**Task to carry out:**
Which lines in the records below contain the word "Normalform"? Return each of them.

**Records from a data collection:**
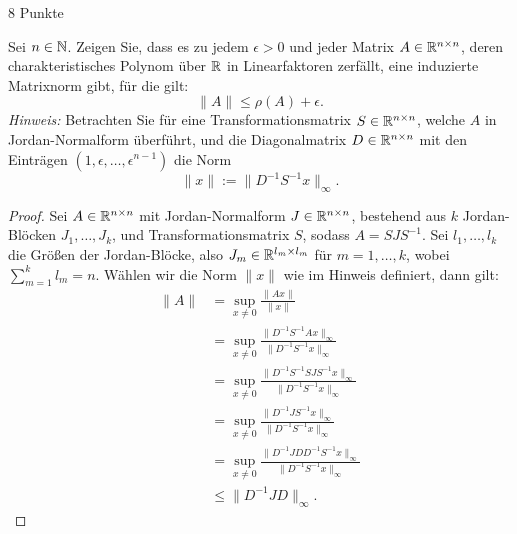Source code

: \documentclass{problemset}
\author{Michael van Straten}
\begin{document}
\maketitle

\setcounter{problem}{2}

\begin{problem}{8 Punkte}

Sei \( n \in \mathbb{N} \). Zeigen Sie, dass es zu jedem \( \epsilon > 0 \) und
jeder Matrix \( A \in \mathbb{R}^{n \times n} \), deren charakteristisches Polynom
über \( \mathbb{R} \) in Linearfaktoren zerfällt, eine induzierte Matrixnorm gibt,
für die gilt:
\[
    \|A\| \leq \rho(A) + \epsilon.
\]
\textit{Hinweis:}
Betrachten Sie für eine Transformationsmatrix \( S \in \mathbb{R}^{n \times n} \),
welche \( A \) in Jordan-Normalform überführt, und die Diagonalmatrix \( D \in
\mathbb{R}^{n \times n} \) mit den Einträgen \( (1, \epsilon, \dots,
\epsilon^{n-1}) \) die Norm
\[
    \|x\| := \|D^{-1} S^{-1} x\|_\infty.
\]
\begin{proof}
    Sei \( A \in \mathbb{R}^{n \times n} \) mit Jordan-Normalform \( J \in
    \mathbb{R}^{n \times n} \), bestehend aus \( k \) Jordan-Blöcken \( J_1,
    \ldots, J_k \), und Transformationsmatrix \( S \), sodass \( A = S J S^{-1}
    \). Sei \( l_1, \ldots, l_k \) die Größen der Jordan-Blöcke, also \( J_m
    \in \mathbb{R}^{l_m \times l_m} \) für \( m = 1, \ldots, k \), wobei \(
    \sum_{m=1}^k l_m = n \). Wählen wir die Norm \( \|x\| \) wie im Hinweis
    definiert, dann gilt:
    \begin{align*}
        \|A\| & = \sup_{x \neq 0} \frac{\|Ax\|}{\|x\|}                                                     \\
              & = \sup_{x \neq 0} \frac{\|D^{-1} S^{-1} A x\|_\infty}{\|D^{-1} S^{-1} x\|_\infty}          \\
              & = \sup_{x \neq 0} \frac{\|D^{-1} S^{-1} S J S^{-1} x\|_\infty}{\|D^{-1} S^{-1} x\|_\infty} \\
              & = \sup_{x \neq 0} \frac{\|D^{-1} J S^{-1} x\|_\infty}{\|D^{-1} S^{-1} x\|_\infty}          \\
              & = \sup_{x \neq 0} \frac{\|D^{-1} J D D^{-1} S^{-1} x\|_\infty}{\|D^{-1} S^{-1} x\|_\infty} \\
              & \leq \|D^{-1} J D\|_\infty.
    \end{align*}


\end{proof}
\end{problem}
\end{document}
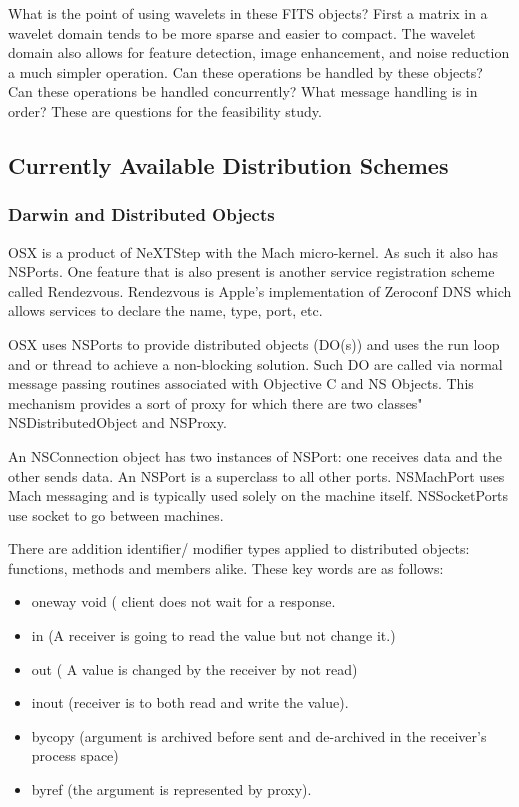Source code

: \documentclass[11pt]{article}
\begin{document}
What is the point of using wavelets in these FITS objects?  First a matrix in a wavelet domain tends to be more sparse and easier to compact.  The wavelet domain also allows for feature detection,  image enhancement,  and noise reduction a much simpler operation.   Can these operations be handled by  these objects?  Can these operations be handled concurrently?  What message handling is in order?  These are questions for the feasibility study.  %



\subsection {Currently Available Distribution Schemes}
\subsubsection {Darwin and Distributed Objects}
OSX is a product of NeXTStep with the Mach micro-kernel.  As such it also has NSPorts.  One feature that is also present is another service registration scheme called Rendezvous.    Rendezvous is Apple's implementation of Zeroconf DNS which allows services to declare the name, type, port, etc.  

OSX uses NSPorts to provide distributed objects (DO(s)) and uses the run loop and or thread  to achieve a non-blocking solution.  Such DO are called via normal message passing routines associated with Objective C and NS Objects.  This mechanism provides a sort of proxy for which there are two classes"  NSDistributedObject and NSProxy.  

An NSConnection object has two instances of NSPort: one receives data and the other sends data.   An NSPort is a superclass to all other ports.  NSMachPort uses Mach messaging and is typically used solely on the machine itself.  NSSocketPorts use socket to go between machines.  

There are addition identifier/ modifier types applied to distributed objects: functions, methods and members alike.  These key words are as follows:
\begin{itemize}
\item oneway void ( client does not wait for a response.
\item in (A receiver is going to read the value but not change it.)
\item out ( A value is changed by the receiver by not read)
\item inout (receiver is to both read and write  the value).
\item bycopy (argument is archived before sent and de-archived in the receiver's process space)
\item byref (the argument is represented by proxy).   
\end{itemize}
\end{document}
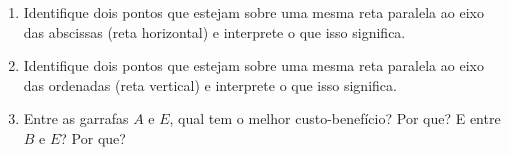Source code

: \begin{enumerate}
\begin{enumerate}
\item {} 
Identifique dois pontos que estejam sobre uma mesma reta paralela ao eixo das abscissas (reta horizontal) e interprete o que isso significa.

\item {} 
Identifique dois pontos que estejam sobre uma mesma reta paralela ao eixo das ordenadas (reta vertical) e interprete o que isso significa.

\item {} 
Entre as garrafas \(A\) e \(E\), qual tem o melhor custo-benefício? Por que? E entre \(B\) e \(E\)? Por que?

\end{enumerate}
\end{enumerate}


\ifnum{}
\clearpage
\else
\notasfinais
\fi




\nocite{*}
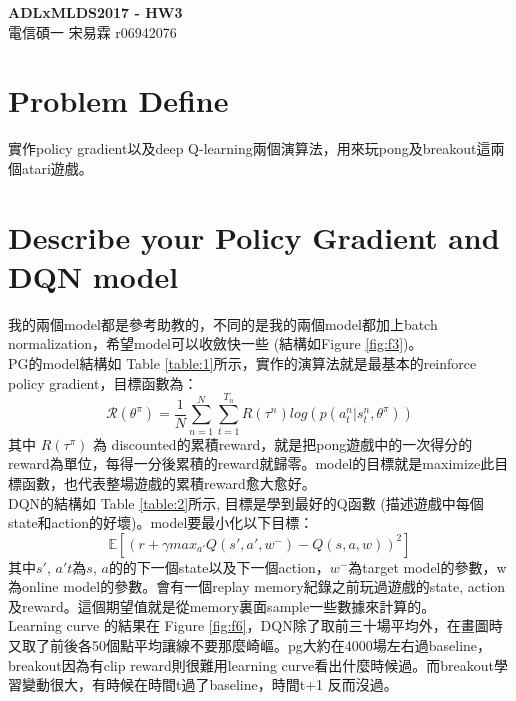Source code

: \documentclass[12pt, a4paper]{article}
\begin{document}
\begin{CJK}{UTF8}{bkai}
\centering
\huge \textbf{ADLxMLDS2017 - HW3}\\
\raggedleft
\large {電信碩一 宋易霖 r06942076}\linebreak[2]\par
\end{CJK}

\begin{CJK}{UTF8}{bkai}
\section{Problem Define}
實作policy gradient以及deep Q-learning兩個演算法，用來玩pong及breakout這兩個atari遊戲。

\section{Describe your Policy Gradient and DQN model}
我的兩個model都是參考助教的，不同的是我的兩個model都加上batch normalization，希望model可以收斂快一些 (結構如Figure \ref{fig:f3})。\\
PG的model結構如 Table \ref{table:1}所示，實作的演算法就是最基本的reinforce policy gradient，目標函數為：
\[\mathcal{R}(\theta^{\pi}) = \frac{1}{N}\sum_{n=1}^{N}\sum_{t=1}^{T_n}R(\tau^n)log(p(a_t^n|s_t^n, \theta^{\pi})) \]
其中 $R(\tau^{\pi})$ 為 discounted的累積reward，就是把pong遊戲中的一次得分的reward為單位，每得一分後累積的reward就歸零。model的目標就是maximize此目標函數，也代表整場遊戲的累積reward愈大愈好。 \\
DQN的結構如 Table \ref{table:2}所示, 目標是學到最好的Q函數 (描述遊戲中每個state和action的好壞)。model要最小化以下目標：
\[ \mathbb{E}[(r + \gamma max_{a'}Q(s', a', w^{-}) - Q(s, a, w))^2] \]
其中$s'$, $a't$為$s$, $a$的的下一個state以及下一個action，$w^-$為target model的參數，w為online model的參數。會有一個replay memory紀錄之前玩過遊戲的state, action及reward。這個期望值就是從memory裏面sample一些數據來計算的。\\
Learning curve 的結果在 Figure \ref{fig:f6}，DQN除了取前三十場平均外，在畫圖時又取了前後各50個點平均讓線不要那麼崎嶇。pg大約在4000場左右過baseline，breakout因為有clip reward則很難用learning curve看出什麼時候過。而breakout學習變動很大，有時候在時間t過了baseline，時間t+1 反而沒過。


\end{CJK}
\end{document}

**Answer box:**
welche \( A \) in Jordan-Normalform überführt, und die Diagonalmatrix \( D \in
    Sei \( A \in \mathbb{R}^{n \times n} \) mit Jordan-Normalform \( J \in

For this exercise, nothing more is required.